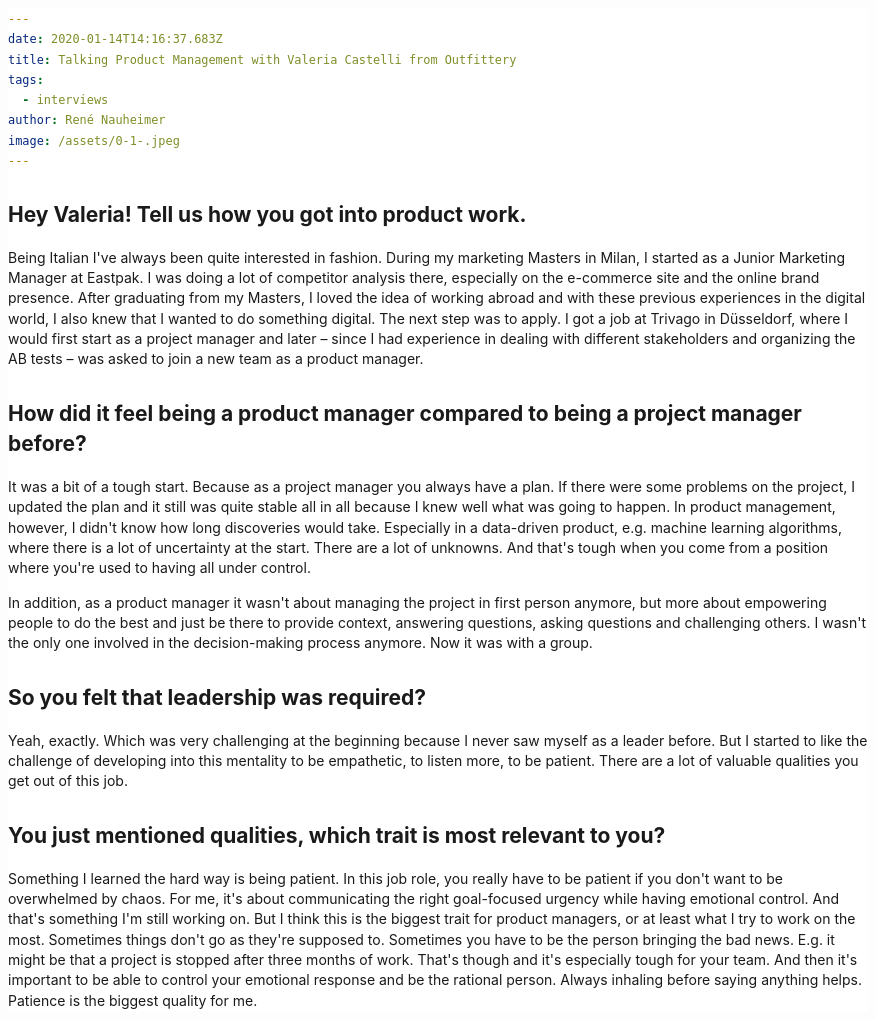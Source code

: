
```yaml
---
date: 2020-01-14T14:16:37.683Z
title: Talking Product Management with Valeria Castelli from Outfittery
tags:
  - interviews
author: René Nauheimer
image: /assets/0-1-.jpeg
---
```

## Hey Valeria! Tell us how you got into product work.

Being Italian I've always been quite interested in fashion. During my marketing Masters in Milan, I started as a Junior Marketing Manager at Eastpak. I was doing a lot of competitor analysis there, especially on the e-commerce site and the online brand presence. After graduating from my Masters, I loved the idea of working abroad and with these previous experiences in the digital world, I also knew that I wanted to do something digital. The next step was to apply. I got a job at Trivago in Düsseldorf, where I would first start as a project manager and later – since I had experience in dealing with different stakeholders and organizing the AB tests – was asked to join a new team as a product manager.

## How did it feel being a product manager compared to being a project manager before?

It was a bit of a tough start. Because as a project manager you always have a plan. If there were some problems on the project, I updated the plan and it still was quite stable all in all because I knew well what was going to happen. In product management, however, I didn't know how long discoveries would take. Especially in a data-driven product, e.g. machine learning algorithms, where there is a lot of uncertainty at the start. There are a lot of unknowns. And that's tough when you come from a position where you're used to having all under control. 

In addition, as a product manager it wasn't about managing the project in first person anymore, but more about empowering people to do the best and just be there to provide context, answering questions, asking questions and challenging others. I wasn't the only one involved in the decision-making process anymore. Now it was with a group.

## So you felt that leadership was required?

Yeah, exactly. Which was very challenging at the beginning because I never saw myself as a leader before. But I started to like the challenge of developing into this mentality to be empathetic, to listen more, to be patient. There are a lot of valuable qualities you get out of this job.

## You just mentioned qualities, which trait is most relevant to you?

Something I learned the hard way is being patient. In this job role, you really have to be patient if you don't want to be overwhelmed by chaos. For me, it's about communicating the right goal-focused urgency while having emotional control. And that's something I'm still working on. But I think this is the biggest trait for product managers, or at least what I try to work on the most. Sometimes things don't go as they're supposed to. Sometimes you have to be the person bringing the bad news. E.g. it might be that a project is stopped after three months of work. That's though and it's especially tough for your team. And then it's important to be able to control your emotional response and be the rational person. Always inhaling before saying anything helps. Patience is the biggest quality for me.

TASK BRIEF:
Every line of the material above that contains "more" should be counted; give the total only.

WRITTEN REPLY:
2